James These first seven games, we’re playing like s— defensively. It’s that simple.
” — LeBron James, on the Heat’s 3-4 start
But Spoelstra said last season’s performance has no bearing on this season’s challenge. The Heat spent the first week of training camp in the Bahamas focused exclusively on defensive drills and schemes.
“Regardless of who you are, where you’ve been, what you’ve done, what you’re doing, you constantly have to work at it,” Spoelstra said Monday. “Not only physically. Sometimes it’s mentally. It’s your preparation. It’s your attitude coming into the game. All of those things. We’re not playing to our capabilities, so you have to jump right back on top of it.”
The stretches of inconsistency have seen the Heat play a poor first half against the Los Angeles Clippers on Thursday, only to smother and frustrate Chris Paul in the third quarter en route to a 102-97 victory. On Saturday against Boston, the Heat reverted to some bad habits and saw the Celtics shoot 52 percent from the field and 48 from 3-point range, and hold a 15-5 edge in fast-break points.
It also marked the second time in six games an opponent has scored at least 111 points against the Heat, who opened the season with an impressive 107-95 victory against the Chicago Bulls.
James said many factors have contributed to the lapses, including key players being in and out of the lineup dealing with injuries and other matters.
Three starters have missed games already this season, and James has been playing through back pain since midway through training camp.
But that hasn’t stopped Miami from playing well offensively. James said the loss to Boston on a last-second shot should serve as a wake-up call.

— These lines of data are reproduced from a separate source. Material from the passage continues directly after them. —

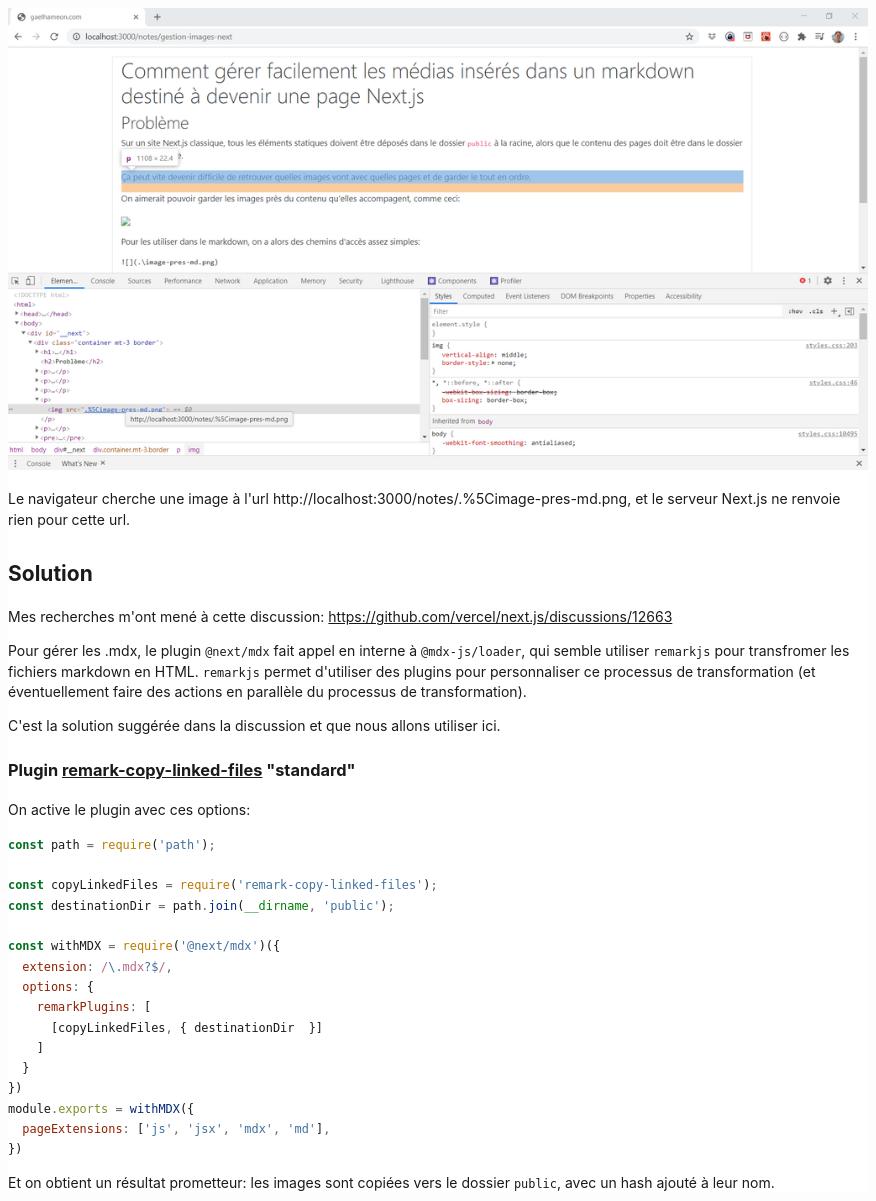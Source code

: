 ![page avec image non trouvée](.\image-non-trouvee.png)

Le navigateur cherche une image à l'url http://localhost:3000/notes/.%5Cimage-pres-md.png, et le serveur Next.js ne renvoie rien pour cette url.

## Solution
Mes recherches m'ont mené à cette discussion: https://github.com/vercel/next.js/discussions/12663

Pour gérer les .mdx, le plugin `@next/mdx` fait appel en interne à `@mdx-js/loader`, qui semble utiliser `remarkjs` pour transfromer les fichiers markdown en HTML. `remarkjs` permet d'utiliser des plugins pour personnaliser ce processus de transformation (et éventuellement faire des actions en parallèle du processus de transformation).

C'est la solution suggérée dans la discussion et que nous allons utiliser ici.

### Plugin [remark-copy-linked-files](https://github.com/sergioramos/remark-copy-linked-files) "standard"

On active le plugin avec ces options:

```javascript
const path = require('path');

const copyLinkedFiles = require('remark-copy-linked-files');
const destinationDir = path.join(__dirname, 'public');

const withMDX = require('@next/mdx')({
  extension: /\.mdx?$/,
  options: {
    remarkPlugins: [
      [copyLinkedFiles, { destinationDir  }]
    ]
  }
})
module.exports = withMDX({
  pageExtensions: ['js', 'jsx', 'mdx', 'md'],
})
```
Et on obtient un résultat prometteur: les images sont copiées vers le dossier `public`, avec un hash ajouté à leur nom.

“We’re playing good basketball at times, but besides the Chicago game, we haven’t played a full game,” James said. “But the good thing about this team, we came right in here and knew exactly what kind of [work] day it was going to be. [Spoelstra] gave it to us direct. We all like constructive criticism. We got on each other and we probably had one of the best practices we’ve had in a while.”